Records for the task -

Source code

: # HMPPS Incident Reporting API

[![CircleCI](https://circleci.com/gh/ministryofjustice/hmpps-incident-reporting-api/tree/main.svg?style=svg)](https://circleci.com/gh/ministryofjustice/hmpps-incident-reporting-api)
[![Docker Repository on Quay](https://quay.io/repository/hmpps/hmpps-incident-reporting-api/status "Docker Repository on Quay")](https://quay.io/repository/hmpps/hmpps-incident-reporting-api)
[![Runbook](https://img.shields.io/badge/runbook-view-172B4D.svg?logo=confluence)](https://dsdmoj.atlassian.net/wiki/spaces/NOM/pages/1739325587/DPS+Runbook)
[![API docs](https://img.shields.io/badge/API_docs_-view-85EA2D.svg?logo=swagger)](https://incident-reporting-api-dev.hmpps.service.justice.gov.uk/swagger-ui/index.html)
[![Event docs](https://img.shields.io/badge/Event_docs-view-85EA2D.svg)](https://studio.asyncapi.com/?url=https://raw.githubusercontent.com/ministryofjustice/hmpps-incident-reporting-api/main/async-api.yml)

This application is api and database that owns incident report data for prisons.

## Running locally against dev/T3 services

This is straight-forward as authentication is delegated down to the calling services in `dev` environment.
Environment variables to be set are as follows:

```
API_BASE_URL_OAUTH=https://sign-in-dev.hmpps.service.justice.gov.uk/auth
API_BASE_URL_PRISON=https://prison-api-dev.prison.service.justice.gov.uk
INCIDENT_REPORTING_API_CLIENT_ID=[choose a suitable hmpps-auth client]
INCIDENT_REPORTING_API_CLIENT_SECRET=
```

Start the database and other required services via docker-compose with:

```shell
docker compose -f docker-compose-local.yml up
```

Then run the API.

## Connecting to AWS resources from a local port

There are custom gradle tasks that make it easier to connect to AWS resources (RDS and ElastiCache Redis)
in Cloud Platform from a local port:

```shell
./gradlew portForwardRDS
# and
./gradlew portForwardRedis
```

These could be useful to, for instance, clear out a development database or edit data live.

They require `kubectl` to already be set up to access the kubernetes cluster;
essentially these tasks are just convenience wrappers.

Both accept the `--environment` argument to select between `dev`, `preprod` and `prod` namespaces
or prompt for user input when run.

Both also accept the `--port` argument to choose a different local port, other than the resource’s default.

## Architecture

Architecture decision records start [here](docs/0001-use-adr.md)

Task directions - Please, from the entries above, set down exactly the lines from the one containing "Both accept the" through the one containing "## Architecture", and only those.

Task solution -
Both accept the `--environment` argument to select between `dev`, `preprod` and `prod` namespaces
or prompt for user input when run.

Both also accept the `--port` argument to choose a different local port, other than the resource’s default.

## Architecture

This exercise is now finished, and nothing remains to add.